# Gitkicker's Boyz WARNING: Pic 'Eavy



## Fiddlestix (Mar 21, 2013)

I'm taking a break from my Raptors, and painting some Orks. It originally started with 2 War bosses I painted. I decided to make them twins, and built an army around them. Each model is painted different, and is converted slightly to personalize it.

Warboss: Nobfang Gitkicker

















Warboss: Durfang Gitkicker

















Durfang's Face Eating Squig, Skulpta that I'm using as a "counts as" Attack Squig. He was built with misc Chaos bits.

















Big Mek: Big Dick Dastardly with KFF

















Later I'll post Nobz and Deffkoptas.

*EDIT: Here's some Deffkoptas*

Deffkopta: Fool Fighta

























Deffkopta: Cap'n Stabbin

























Deffkopta: Whirly Bird


----------



## Ring Master "Honka" (Oct 31, 2011)

hey these are good only thing i would say is Durfang Gitkickers choppa arm could do with some Green stuff at the top to fill the gap.


----------



## Fiddlestix (Mar 21, 2013)

Yea, I see that now. lol I melted the pieces to fit, but I guess I left the pin in his arm a little too long. xD Thanks, I probably would not have noticed it. Gonna fix it now good an proppa.

EDIT: I'm so happy with how these Nobz turned out. It's a shame that my pics don't display my shading properly.










Bad Moon









Painboy









Goff









Blood Axe









Death Skull

















Snakebite









Evil Sun









Goff









Blood Axe


----------



## Fiddlestix (Mar 21, 2013)

Finished a unit of 20 Shoota Boyz and a unit of 20 Slugga Choppa Boyz.
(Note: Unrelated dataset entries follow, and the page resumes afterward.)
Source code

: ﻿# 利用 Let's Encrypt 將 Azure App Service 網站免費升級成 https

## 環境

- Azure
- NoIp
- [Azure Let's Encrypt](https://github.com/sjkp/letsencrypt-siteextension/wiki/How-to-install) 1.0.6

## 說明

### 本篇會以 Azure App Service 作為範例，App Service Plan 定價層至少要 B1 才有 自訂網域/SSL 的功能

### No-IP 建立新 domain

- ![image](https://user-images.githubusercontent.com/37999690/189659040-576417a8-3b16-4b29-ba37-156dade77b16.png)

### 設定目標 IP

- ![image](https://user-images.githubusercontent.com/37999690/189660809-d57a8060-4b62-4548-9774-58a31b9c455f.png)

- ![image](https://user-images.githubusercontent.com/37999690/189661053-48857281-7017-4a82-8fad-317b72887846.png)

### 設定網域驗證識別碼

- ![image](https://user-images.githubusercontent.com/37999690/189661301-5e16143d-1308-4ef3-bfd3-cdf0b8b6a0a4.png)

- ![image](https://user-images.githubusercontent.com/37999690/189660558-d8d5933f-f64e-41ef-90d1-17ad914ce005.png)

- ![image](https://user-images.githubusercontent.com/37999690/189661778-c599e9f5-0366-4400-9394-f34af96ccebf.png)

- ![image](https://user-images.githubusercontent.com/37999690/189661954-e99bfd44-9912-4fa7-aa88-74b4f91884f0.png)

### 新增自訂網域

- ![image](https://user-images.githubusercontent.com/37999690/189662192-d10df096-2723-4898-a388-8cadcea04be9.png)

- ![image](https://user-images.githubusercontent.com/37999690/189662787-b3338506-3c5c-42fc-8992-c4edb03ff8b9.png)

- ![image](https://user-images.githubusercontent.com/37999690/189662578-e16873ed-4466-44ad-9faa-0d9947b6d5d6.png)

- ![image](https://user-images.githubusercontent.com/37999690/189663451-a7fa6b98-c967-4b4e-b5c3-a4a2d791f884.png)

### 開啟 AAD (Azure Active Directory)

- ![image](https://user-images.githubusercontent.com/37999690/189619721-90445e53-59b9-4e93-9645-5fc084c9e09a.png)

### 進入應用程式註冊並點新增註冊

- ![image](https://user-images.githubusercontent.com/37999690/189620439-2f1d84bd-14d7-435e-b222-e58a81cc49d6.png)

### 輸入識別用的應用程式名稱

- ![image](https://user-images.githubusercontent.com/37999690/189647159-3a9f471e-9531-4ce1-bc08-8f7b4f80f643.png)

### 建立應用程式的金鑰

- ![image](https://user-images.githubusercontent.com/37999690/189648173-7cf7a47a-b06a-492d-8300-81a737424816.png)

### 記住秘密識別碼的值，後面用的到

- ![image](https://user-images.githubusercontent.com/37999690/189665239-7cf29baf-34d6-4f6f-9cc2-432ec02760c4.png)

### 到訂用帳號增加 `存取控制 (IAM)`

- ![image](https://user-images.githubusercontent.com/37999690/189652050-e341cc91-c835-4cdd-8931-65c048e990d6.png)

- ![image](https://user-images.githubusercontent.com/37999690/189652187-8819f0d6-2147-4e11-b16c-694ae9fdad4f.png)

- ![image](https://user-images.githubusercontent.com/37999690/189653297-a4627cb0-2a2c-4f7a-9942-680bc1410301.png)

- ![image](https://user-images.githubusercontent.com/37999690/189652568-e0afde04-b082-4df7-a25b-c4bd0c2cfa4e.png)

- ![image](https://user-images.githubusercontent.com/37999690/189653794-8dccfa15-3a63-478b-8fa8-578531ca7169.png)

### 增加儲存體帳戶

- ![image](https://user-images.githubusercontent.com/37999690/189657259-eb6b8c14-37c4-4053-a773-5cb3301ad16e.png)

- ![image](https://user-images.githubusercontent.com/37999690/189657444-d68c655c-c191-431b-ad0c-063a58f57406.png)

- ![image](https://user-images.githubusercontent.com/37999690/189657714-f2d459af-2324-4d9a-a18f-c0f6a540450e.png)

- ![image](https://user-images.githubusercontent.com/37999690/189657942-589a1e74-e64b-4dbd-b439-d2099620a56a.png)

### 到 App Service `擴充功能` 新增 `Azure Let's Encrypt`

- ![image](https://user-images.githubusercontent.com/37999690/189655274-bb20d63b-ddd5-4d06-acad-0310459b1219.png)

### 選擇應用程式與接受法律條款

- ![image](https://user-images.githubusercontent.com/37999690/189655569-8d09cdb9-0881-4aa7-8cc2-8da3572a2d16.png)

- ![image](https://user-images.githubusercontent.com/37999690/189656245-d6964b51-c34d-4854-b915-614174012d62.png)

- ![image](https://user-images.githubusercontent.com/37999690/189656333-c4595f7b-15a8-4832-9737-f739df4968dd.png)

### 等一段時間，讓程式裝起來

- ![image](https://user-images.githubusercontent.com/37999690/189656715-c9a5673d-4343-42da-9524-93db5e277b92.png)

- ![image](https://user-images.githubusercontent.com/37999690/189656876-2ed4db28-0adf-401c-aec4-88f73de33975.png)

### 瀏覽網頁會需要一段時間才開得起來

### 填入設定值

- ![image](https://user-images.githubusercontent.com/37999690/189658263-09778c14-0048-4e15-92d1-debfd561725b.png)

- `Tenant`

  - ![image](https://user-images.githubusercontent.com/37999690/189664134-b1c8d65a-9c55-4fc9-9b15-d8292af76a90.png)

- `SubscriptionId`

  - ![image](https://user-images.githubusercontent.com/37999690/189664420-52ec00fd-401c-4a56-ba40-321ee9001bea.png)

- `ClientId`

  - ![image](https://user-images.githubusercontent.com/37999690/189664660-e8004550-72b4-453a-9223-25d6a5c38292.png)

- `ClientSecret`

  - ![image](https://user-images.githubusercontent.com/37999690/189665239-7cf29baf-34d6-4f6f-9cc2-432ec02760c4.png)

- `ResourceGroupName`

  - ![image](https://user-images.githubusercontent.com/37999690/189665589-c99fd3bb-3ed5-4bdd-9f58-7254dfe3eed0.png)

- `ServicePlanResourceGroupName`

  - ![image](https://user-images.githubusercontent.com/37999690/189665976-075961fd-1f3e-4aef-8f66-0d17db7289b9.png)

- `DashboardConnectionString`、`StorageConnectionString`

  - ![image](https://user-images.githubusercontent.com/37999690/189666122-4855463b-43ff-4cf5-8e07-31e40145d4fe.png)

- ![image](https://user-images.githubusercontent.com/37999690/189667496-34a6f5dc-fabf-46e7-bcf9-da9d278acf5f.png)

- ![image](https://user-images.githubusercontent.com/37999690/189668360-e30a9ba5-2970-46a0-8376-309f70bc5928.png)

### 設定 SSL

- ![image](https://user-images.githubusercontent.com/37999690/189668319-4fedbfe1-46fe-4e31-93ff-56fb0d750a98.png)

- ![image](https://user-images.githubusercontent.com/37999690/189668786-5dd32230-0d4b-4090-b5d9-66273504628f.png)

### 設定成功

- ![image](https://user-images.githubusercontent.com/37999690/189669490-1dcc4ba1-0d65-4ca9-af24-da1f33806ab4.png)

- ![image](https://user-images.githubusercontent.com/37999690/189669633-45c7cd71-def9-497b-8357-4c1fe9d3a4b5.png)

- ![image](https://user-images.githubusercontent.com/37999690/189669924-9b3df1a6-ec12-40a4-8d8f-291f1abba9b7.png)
Pictures incoming later today if anyone cares. lol 

I have a unit of 20 Slugga Choppa Boyz, another unit of 12 Slugga Choppa Boyz, a Trukk, a Battlewagon, 3 Killa Kanz, a unit of 10 Lootas, another unit of 10 Lootas, a unit of 10 Burna Boyz, and 5 Kommandos left to paint. I also need to buy or convert everything on that list except the Slugga Choppa Boyz and the Trukk. Fuck me sideways with the Emperor's walking stick.

I'm also posting my army list on the 40k Ork list thread for review.


----------



## Fiddlestix (Mar 21, 2013)

UPDATE!!!

Painted the last couple models that I entered into the Conversion Deathmatch and made an Ammo Runt for Nobfang.

Weirdboy/Warphead

















Nob

















Ammo Runt


----------



## Fiddlestix (Mar 21, 2013)

I've begun painting my conversion for the January Conversion Deathmatch, as well as some Killa Kans. I'm going to post WIP pics throughout the whole process. Here are some before pics.

*Deff Dread*

























*Kans*









STEP 1: The first thing I did was paint everything Scab Red.

















STEP 2: Then I drybrushed with Chainmail.

















STEP 3: When this was dry I washed generously with Gryphonne Sepia.

















STEP 4: Covered EVERYTHING in hairspray. No pics, sorry. I forgot to take them. DOH!









STEP 5: Airbrushed all the pieces with Iyanden Darksun. (If you are treating this as a tutorial, you can use any thick colour. I like yellow.)

















STEP 6: Airbrushed Highlights with Bad Moon Yellow.

















STEP 7: I applied water to the areas where I wanted the scratches to be. This penetrated the outer layer of paint to the hairspray, and cause it to flake off. I used my fingers and toothpicks to scratch the models. It flaked off easier than I expected, and I'm kind of worried that I may have put too many scratches. We'll have to see if it looks better once they are done.


----------